All of the data below should be written out again exactly.

-------------------------

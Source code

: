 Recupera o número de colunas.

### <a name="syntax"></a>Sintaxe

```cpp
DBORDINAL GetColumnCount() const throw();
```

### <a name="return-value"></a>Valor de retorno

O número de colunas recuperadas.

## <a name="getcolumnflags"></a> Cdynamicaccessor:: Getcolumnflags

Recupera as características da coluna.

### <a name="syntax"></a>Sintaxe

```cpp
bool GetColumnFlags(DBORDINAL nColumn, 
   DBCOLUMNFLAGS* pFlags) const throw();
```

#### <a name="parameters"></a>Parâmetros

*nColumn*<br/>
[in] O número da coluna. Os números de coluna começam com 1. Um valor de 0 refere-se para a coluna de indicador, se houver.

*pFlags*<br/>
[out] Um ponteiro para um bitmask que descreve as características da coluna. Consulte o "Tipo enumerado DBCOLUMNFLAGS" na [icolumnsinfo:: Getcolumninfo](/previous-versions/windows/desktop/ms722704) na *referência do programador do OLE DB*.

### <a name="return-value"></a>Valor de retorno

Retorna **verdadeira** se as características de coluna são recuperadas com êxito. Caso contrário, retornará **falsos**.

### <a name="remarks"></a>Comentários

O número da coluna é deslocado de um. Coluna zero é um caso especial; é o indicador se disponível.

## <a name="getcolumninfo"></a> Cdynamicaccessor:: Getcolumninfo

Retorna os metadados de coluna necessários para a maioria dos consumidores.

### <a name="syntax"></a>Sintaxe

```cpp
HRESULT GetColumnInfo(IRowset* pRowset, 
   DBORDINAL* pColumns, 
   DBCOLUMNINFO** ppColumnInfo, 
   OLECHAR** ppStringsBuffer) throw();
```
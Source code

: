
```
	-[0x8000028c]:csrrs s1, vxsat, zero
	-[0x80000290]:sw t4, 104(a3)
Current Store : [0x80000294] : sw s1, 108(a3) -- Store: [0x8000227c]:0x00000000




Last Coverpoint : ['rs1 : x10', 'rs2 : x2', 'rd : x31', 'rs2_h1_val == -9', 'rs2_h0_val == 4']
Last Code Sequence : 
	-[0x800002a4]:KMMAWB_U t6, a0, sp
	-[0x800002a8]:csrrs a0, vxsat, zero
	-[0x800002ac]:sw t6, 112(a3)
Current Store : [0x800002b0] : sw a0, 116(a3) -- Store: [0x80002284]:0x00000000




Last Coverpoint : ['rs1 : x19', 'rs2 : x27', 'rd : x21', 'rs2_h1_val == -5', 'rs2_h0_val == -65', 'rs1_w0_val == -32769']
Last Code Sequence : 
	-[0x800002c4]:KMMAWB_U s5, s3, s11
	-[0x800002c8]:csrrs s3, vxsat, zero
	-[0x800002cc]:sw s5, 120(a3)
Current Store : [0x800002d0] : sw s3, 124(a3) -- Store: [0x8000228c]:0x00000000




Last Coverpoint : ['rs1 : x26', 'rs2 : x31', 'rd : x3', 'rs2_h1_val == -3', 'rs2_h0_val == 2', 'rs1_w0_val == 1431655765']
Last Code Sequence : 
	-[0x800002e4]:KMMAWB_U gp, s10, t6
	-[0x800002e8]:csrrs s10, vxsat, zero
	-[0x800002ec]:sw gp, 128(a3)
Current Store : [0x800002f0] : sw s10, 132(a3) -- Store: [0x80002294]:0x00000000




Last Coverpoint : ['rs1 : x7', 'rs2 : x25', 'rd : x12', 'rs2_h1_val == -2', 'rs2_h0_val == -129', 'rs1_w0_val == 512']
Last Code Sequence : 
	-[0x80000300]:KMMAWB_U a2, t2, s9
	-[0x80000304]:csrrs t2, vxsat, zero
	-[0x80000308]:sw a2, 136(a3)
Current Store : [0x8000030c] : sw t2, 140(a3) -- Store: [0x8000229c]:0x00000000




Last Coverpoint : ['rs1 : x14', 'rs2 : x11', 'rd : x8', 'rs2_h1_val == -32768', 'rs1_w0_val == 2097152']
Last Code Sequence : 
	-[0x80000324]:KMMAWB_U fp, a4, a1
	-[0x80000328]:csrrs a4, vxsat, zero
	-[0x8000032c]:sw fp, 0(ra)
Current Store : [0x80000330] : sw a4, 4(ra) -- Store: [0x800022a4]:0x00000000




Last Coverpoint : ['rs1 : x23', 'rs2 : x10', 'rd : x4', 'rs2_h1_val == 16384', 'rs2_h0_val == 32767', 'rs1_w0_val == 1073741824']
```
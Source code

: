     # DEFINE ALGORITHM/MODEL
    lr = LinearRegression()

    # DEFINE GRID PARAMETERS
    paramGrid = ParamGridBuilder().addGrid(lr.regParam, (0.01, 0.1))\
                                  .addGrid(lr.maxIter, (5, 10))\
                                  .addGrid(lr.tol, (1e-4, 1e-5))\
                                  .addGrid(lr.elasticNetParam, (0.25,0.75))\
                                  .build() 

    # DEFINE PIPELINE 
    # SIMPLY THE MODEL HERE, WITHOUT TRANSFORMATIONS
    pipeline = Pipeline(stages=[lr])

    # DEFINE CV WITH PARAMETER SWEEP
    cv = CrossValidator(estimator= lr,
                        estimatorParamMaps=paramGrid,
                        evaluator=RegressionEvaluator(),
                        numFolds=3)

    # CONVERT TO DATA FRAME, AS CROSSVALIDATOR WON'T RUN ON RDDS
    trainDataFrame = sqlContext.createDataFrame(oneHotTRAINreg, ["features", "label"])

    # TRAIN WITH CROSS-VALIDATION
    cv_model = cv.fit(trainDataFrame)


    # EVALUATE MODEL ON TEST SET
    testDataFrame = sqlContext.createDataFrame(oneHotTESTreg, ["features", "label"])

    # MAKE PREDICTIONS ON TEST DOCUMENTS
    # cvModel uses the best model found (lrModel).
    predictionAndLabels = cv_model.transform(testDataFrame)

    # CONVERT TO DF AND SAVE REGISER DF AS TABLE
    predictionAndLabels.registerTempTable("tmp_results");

-------------------------

Written solution
Source code

: Recupera o número de colunas.

### <a name="syntax"></a>Sintaxe

```cpp
DBORDINAL GetColumnCount() const throw();
```

### <a name="return-value"></a>Valor de retorno

O número de colunas recuperadas.

## <a name="getcolumnflags"></a> Cdynamicaccessor:: Getcolumnflags

Recupera as características da coluna.

### <a name="syntax"></a>Sintaxe

```cpp
bool GetColumnFlags(DBORDINAL nColumn, 
   DBCOLUMNFLAGS* pFlags) const throw();
```

#### <a name="parameters"></a>Parâmetros

*nColumn*<br/>
[in] O número da coluna. Os números de coluna começam com 1. Um valor de 0 refere-se para a coluna de indicador, se houver.

*pFlags*<br/>
[out] Um ponteiro para um bitmask que descreve as características da coluna. Consulte o "Tipo enumerado DBCOLUMNFLAGS" na [icolumnsinfo:: Getcolumninfo](/previous-versions/windows/desktop/ms722704) na *referência do programador do OLE DB*.

### <a name="return-value"></a>Valor de retorno

Retorna **verdadeira** se as características de coluna são recuperadas com êxito. Caso contrário, retornará **falsos**.

### <a name="remarks"></a>Comentários

O número da coluna é deslocado de um. Coluna zero é um caso especial; é o indicador se disponível.

## <a name="getcolumninfo"></a> Cdynamicaccessor:: Getcolumninfo

Retorna os metadados de coluna necessários para a maioria dos consumidores.

### <a name="syntax"></a>Sintaxe

```cpp
HRESULT GetColumnInfo(IRowset* pRowset, 
   DBORDINAL* pColumns, 
   DBCOLUMNINFO** ppColumnInfo, 
   OLECHAR** ppStringsBuffer) throw();
```
Source code

:
```
	-[0x8000028c]:csrrs s1, vxsat, zero
	-[0x80000290]:sw t4, 104(a3)
Current Store : [0x80000294] : sw s1, 108(a3) -- Store: [0x8000227c]:0x00000000




Last Coverpoint : ['rs1 : x10', 'rs2 : x2', 'rd : x31', 'rs2_h1_val == -9', 'rs2_h0_val == 4']
Last Code Sequence : 
	-[0x800002a4]:KMMAWB_U t6, a0, sp
	-[0x800002a8]:csrrs a0, vxsat, zero
	-[0x800002ac]:sw t6, 112(a3)
Current Store : [0x800002b0] : sw a0, 116(a3) -- Store: [0x80002284]:0x00000000




Last Coverpoint : ['rs1 : x19', 'rs2 : x27', 'rd : x21', 'rs2_h1_val == -5', 'rs2_h0_val == -65', 'rs1_w0_val == -32769']
Last Code Sequence : 
	-[0x800002c4]:KMMAWB_U s5, s3, s11
	-[0x800002c8]:csrrs s3, vxsat, zero
	-[0x800002cc]:sw s5, 120(a3)
Current Store : [0x800002d0] : sw s3, 124(a3) -- Store: [0x8000228c]:0x00000000




Last Coverpoint : ['rs1 : x26', 'rs2 : x31', 'rd : x3', 'rs2_h1_val == -3', 'rs2_h0_val == 2', 'rs1_w0_val == 1431655765']
Last Code Sequence : 
	-[0x800002e4]:KMMAWB_U gp, s10, t6
	-[0x800002e8]:csrrs s10, vxsat, zero
	-[0x800002ec]:sw gp, 128(a3)
Current Store : [0x800002f0] : sw s10, 132(a3) -- Store: [0x80002294]:0x00000000




Last Coverpoint : ['rs1 : x7', 'rs2 : x25', 'rd : x12', 'rs2_h1_val == -2', 'rs2_h0_val == -129', 'rs1_w0_val == 512']
Last Code Sequence : 
	-[0x80000300]:KMMAWB_U a2, t2, s9
	-[0x80000304]:csrrs t2, vxsat, zero
	-[0x80000308]:sw a2, 136(a3)
Current Store : [0x8000030c] : sw t2, 140(a3) -- Store: [0x8000229c]:0x00000000




Last Coverpoint : ['rs1 : x14', 'rs2 : x11', 'rd : x8', 'rs2_h1_val == -32768', 'rs1_w0_val == 2097152']
Last Code Sequence : 
	-[0x80000324]:KMMAWB_U fp, a4, a1
	-[0x80000328]:csrrs a4, vxsat, zero
	-[0x8000032c]:sw fp, 0(ra)
Current Store : [0x80000330] : sw a4, 4(ra) -- Store: [0x800022a4]:0x00000000




Last Coverpoint : ['rs1 : x23', 'rs2 : x10', 'rd : x4', 'rs2_h1_val == 16384', 'rs2_h0_val == 32767', 'rs1_w0_val == 1073741824']
```
Source code

:     # DEFINE ALGORITHM/MODEL
    lr = LinearRegression()

    # DEFINE GRID PARAMETERS
    paramGrid = ParamGridBuilder().addGrid(lr.regParam, (0.01, 0.1))\
                                  .addGrid(lr.maxIter, (5, 10))\
                                  .addGrid(lr.tol, (1e-4, 1e-5))\
                                  .addGrid(lr.elasticNetParam, (0.25,0.75))\
                                  .build() 

    # DEFINE PIPELINE 
    # SIMPLY THE MODEL HERE, WITHOUT TRANSFORMATIONS
    pipeline = Pipeline(stages=[lr])

    # DEFINE CV WITH PARAMETER SWEEP
    cv = CrossValidator(estimator= lr,
                        estimatorParamMaps=paramGrid,
                        evaluator=RegressionEvaluator(),
                        numFolds=3)

    # CONVERT TO DATA FRAME, AS CROSSVALIDATOR WON'T RUN ON RDDS
    trainDataFrame = sqlContext.createDataFrame(oneHotTRAINreg, ["features", "label"])

    # TRAIN WITH CROSS-VALIDATION
    cv_model = cv.fit(trainDataFrame)


    # EVALUATE MODEL ON TEST SET
    testDataFrame = sqlContext.createDataFrame(oneHotTESTreg, ["features", "label"])

    # MAKE PREDICTIONS ON TEST DOCUMENTS
    # cvModel uses the best model found (lrModel).
    predictionAndLabels = cv_model.transform(testDataFrame)

    # CONVERT TO DF AND SAVE REGISER DF AS TABLE
    predictionAndLabels.registerTempTable("tmp_results");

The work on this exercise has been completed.